What you are asked to do
Find the lines below in which the string "parameters" occurs. Copy each one.

Data to use
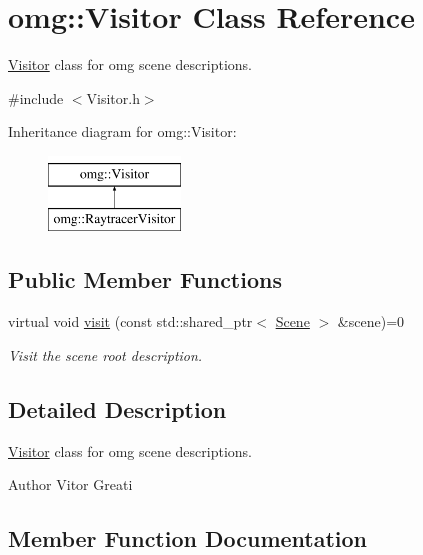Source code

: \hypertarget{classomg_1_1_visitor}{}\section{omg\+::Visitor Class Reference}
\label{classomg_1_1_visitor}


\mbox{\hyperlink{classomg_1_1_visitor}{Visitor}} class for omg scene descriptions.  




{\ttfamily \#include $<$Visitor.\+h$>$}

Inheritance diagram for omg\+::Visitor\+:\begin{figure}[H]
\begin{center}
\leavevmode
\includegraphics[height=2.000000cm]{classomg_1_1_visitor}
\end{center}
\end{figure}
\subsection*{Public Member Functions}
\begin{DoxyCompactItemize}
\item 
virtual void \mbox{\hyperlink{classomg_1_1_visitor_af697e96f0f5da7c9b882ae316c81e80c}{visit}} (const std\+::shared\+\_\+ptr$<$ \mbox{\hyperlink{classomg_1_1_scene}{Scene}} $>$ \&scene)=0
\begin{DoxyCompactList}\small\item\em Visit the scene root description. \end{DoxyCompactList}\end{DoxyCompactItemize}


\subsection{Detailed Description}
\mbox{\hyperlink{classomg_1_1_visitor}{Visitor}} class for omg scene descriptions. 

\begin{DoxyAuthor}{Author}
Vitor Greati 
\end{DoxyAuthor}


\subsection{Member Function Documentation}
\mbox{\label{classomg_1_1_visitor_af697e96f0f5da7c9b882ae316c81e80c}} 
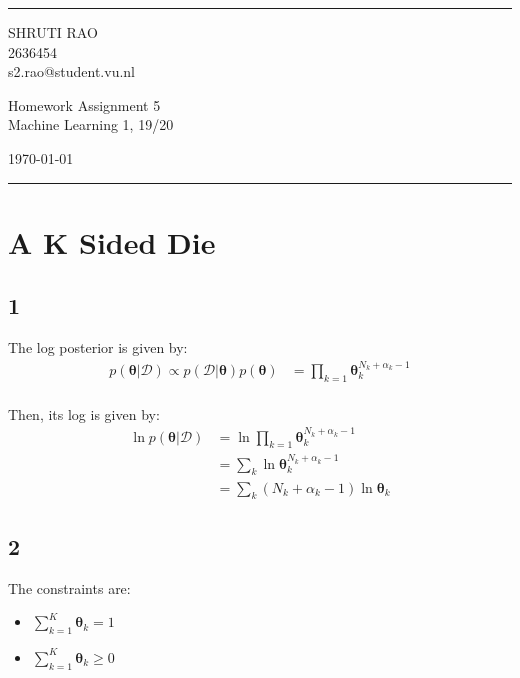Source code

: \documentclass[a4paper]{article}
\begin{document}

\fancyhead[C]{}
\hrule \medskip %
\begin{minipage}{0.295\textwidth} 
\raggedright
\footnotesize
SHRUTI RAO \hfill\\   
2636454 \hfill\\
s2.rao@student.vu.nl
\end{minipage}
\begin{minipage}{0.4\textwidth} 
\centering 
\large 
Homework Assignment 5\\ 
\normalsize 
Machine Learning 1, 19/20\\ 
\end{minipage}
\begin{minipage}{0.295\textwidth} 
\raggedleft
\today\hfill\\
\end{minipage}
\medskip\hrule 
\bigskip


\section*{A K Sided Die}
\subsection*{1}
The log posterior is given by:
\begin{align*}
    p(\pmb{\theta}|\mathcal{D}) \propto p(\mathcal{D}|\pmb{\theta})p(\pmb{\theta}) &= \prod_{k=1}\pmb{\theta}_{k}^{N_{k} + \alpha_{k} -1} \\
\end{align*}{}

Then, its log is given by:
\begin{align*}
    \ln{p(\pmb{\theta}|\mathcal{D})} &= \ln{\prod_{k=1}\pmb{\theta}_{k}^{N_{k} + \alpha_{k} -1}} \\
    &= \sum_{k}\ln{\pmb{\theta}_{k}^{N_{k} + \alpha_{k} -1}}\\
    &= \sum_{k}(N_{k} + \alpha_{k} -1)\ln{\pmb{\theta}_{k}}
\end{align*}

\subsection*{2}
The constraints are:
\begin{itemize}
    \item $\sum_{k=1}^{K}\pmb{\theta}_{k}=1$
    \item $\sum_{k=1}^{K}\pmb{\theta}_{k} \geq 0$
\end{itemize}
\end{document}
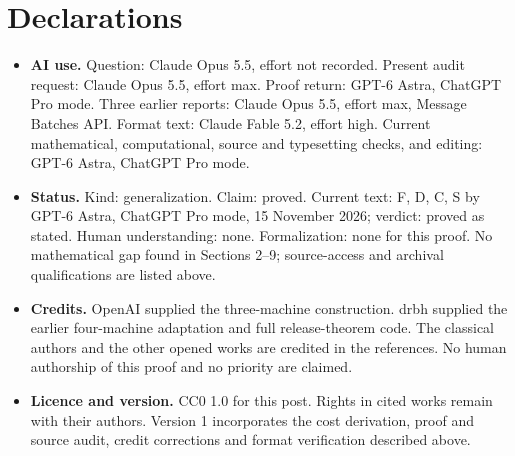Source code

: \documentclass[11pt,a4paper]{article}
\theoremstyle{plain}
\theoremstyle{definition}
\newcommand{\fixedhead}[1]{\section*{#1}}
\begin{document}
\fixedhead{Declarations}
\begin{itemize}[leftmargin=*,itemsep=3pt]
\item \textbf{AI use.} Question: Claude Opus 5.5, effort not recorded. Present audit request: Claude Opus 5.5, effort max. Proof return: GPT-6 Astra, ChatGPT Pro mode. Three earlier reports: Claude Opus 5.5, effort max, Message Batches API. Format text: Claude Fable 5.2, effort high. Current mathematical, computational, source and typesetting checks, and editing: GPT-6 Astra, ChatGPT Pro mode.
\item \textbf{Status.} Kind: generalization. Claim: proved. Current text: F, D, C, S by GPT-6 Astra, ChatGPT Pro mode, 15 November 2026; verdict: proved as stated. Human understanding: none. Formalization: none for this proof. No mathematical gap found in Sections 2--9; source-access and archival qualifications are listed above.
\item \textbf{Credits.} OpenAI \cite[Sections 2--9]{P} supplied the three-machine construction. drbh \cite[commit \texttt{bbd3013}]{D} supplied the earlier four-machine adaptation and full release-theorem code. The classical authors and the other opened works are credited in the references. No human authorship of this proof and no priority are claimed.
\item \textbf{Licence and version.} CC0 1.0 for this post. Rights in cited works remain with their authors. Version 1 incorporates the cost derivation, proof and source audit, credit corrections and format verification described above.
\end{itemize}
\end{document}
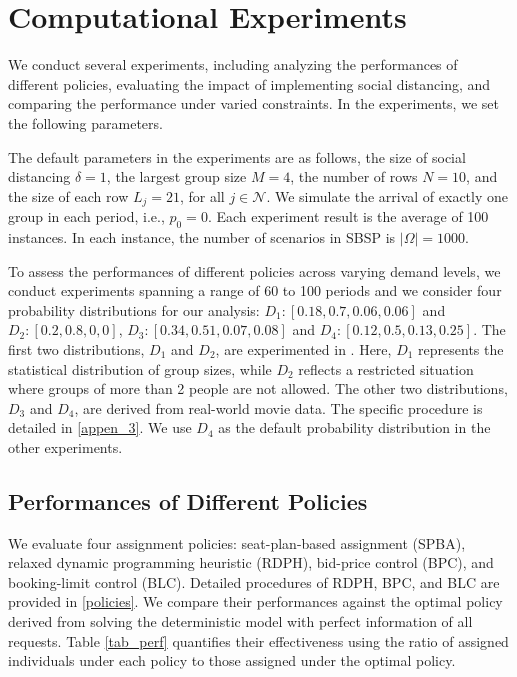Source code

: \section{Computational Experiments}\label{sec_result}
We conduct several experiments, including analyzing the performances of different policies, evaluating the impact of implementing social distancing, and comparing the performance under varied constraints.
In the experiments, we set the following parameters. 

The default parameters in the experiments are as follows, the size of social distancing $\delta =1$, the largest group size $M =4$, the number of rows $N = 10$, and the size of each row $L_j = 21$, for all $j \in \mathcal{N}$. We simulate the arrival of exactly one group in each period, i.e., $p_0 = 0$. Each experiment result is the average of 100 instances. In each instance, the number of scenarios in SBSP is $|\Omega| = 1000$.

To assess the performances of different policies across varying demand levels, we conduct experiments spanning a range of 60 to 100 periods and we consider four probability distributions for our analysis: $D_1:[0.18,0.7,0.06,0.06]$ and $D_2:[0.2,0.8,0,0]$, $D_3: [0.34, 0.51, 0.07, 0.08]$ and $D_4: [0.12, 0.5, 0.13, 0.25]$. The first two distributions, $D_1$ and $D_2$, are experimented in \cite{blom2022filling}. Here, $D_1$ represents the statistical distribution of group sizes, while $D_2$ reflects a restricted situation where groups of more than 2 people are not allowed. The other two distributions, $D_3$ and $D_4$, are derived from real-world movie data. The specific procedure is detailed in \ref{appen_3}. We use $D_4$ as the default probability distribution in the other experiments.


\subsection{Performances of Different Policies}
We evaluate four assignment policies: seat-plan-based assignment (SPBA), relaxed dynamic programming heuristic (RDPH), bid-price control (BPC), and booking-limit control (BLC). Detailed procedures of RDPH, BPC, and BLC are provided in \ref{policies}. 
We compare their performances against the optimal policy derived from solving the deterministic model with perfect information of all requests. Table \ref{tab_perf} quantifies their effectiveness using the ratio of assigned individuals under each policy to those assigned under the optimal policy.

Answer
In the experiments, we set the following parameters. 
The default parameters in the experiments are as follows, the size of social distancing $\delta =1$, the largest group size $M =4$, the number of rows $N = 10$, and the size of each row $L_j = 21$, for all $j \in \mathcal{N}$. We simulate the arrival of exactly one group in each period, i.e., $p_0 = 0$. Each experiment result is the average of 100 instances. In each instance, the number of scenarios in SBSP is $|\Omega| = 1000$.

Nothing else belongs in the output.